I knew she could play. I didn’t expect her to come out here and be weak or not at least hang. I expected Zack to blow her away, but I figured she would be able to handle a little bit of catch. This game is nothing like softball. It’s fragile and dangerous, and tiny mistakes in calculation result in disasters, in a blink. What I expected from Hollis was a gamble, a risky move for the sake of proving a point. My assumptions topple the second she sends the ball right back to my glove, hitting me square in the chest, the pop on my end as loud as it was on hers.

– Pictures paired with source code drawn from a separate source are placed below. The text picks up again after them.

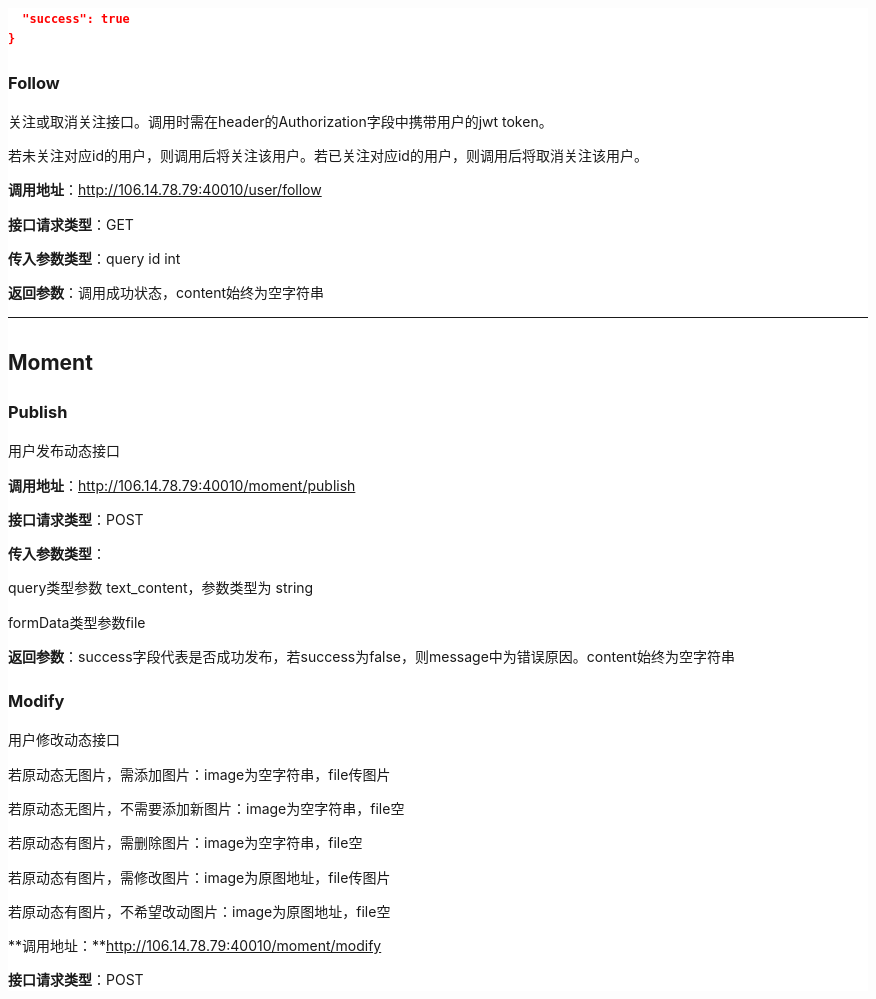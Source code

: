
 ```json
  "success": true
}
```



### Follow

关注或取消关注接口。调用时需在header的Authorization字段中携带用户的jwt token。

若未关注对应id的用户，则调用后将关注该用户。若已关注对应id的用户，则调用后将取消关注该用户。

**调用地址**：http://106.14.78.79:40010/user/follow

**接口请求类型**：GET

**传入参数类型**：query  id  int

**返回参数**：调用成功状态，content始终为空字符串

---



## Moment

### Publish

用户发布动态接口

**调用地址**：http://106.14.78.79:40010/moment/publish

**接口请求类型**：POST

**传入参数类型**：

query类型参数 text_content，参数类型为 string

formData类型参数file

**返回参数**：success字段代表是否成功发布，若success为false，则message中为错误原因。content始终为空字符串



### Modify

用户修改动态接口

若原动态无图片，需添加图片：image为空字符串，file传图片

若原动态无图片，不需要添加新图片：image为空字符串，file空

若原动态有图片，需删除图片：image为空字符串，file空

若原动态有图片，需修改图片：image为原图地址，file传图片

若原动态有图片，不希望改动图片：image为原图地址，file空

**调用地址：**http://106.14.78.79:40010/moment/modify

**接口请求类型**：POST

The sound is resounding enough that Zack stops mid-throw, distracted by the game of catch happening next to him. He eventually tosses the ball back to Jay, but I can tell he isn’t invested. I also see right through his lame attempt at tightening his mask so he can watch Hollis and me throw for a full minute. He’s crouched, fumbling with his gear, eyes lasered on the ball zinging between Hollis and me with increasing speed. Either seeing enough or realizing how obvious he is, he puts his helmet back on and drops to his squat, returning to Jay who was as lost in Hollis as the rest of us.
“Damn, girl,” he says. A second later my cousin pounds his mitt, forcing his partner’s attention back to him. Hollis just keeps doing her job, pretending not to notice any of it. She has to, though. Her mask hides most of her features, so underneath there must live a bit of arrogance. Not that it isn’t warranted. Damn.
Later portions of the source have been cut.